Survey Data

Reg No

21517176


Rating

Regional


Categories of Special Interest

Architectural, Artistic


Original Use

House


In Use As

House


Date

1830 - 1840


Coordinates

157403, 156443


Date Recorded

22/07/2005


Date Updated

--/--/--


Description

End-of-terrace two-bay four-storey over basement brick townhouse, built c. 1835, with a front railed basement area, a three-storey return and a stone coach house to rear lane. M-profile natural slate roof and pair of brick chimneystacks with clay and terracotta pots, one to east gable wall, one to west party wall. Red brick wall laid in Flemish bond with cement re-pointing with limestone coping to parapet wall. Rendered basement elevation with a limestone ashlar plinth course delineating ground floor level. Gauged brick flat-arched window openings with rendered reveals, limestone sills and timber sash windows.

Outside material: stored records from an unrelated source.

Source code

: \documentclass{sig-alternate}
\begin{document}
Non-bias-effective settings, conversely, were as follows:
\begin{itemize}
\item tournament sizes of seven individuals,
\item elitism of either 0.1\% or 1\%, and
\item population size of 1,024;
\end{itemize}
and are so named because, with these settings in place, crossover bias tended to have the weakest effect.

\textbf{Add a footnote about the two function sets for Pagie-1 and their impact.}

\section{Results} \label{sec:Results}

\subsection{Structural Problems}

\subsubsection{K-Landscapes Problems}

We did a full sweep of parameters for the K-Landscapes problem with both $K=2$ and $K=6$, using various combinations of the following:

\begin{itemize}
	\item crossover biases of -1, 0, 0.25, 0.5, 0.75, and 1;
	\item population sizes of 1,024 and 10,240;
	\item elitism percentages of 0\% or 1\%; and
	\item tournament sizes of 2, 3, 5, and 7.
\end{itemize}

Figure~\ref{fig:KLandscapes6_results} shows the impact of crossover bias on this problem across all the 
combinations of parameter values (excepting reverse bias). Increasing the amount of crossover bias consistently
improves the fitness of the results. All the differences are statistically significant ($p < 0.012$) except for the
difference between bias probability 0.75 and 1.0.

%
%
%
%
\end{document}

Replacement uPVC windows to side elevation and easternmost bay at third floor level. Six-over-three timber sash window, to third floor level and six-over-six timber sash window to second floor, with modern steel balconies; six-over-six timber sash windows to first floor with decorative cast-iron balcony supported on decorative brackets; six-over-six timber sash window to ground floor and replacement sash window to basement elevation. Some cylinder glass. Gauged brick three-centred arched door opening with moulded surround and original timber-panelled door flanked by painted sandstone Ionic columns on base blocks supporting heavy plain entablature and decorative webbed fanlight above, opening onto limestone platform with Gothic style cast-iron bootscraper; front door platform accessed by five limestone steps flanked by spear-headed wrought-iron railings and cast-iron rail posts on limestone plinth which return encloses basement area.

Appraisal

A very fine late Georgian townhouse, which forms part of a terrace of four houses. While retaining many important external features, this house remains in residential use. As a whole this terrace is one of the finest in the city. A plaque on the front of the building announces that Barrington Street was named after the Barrington family who made great contributions to the development of the City in the eighteenth and nineteenth centuries.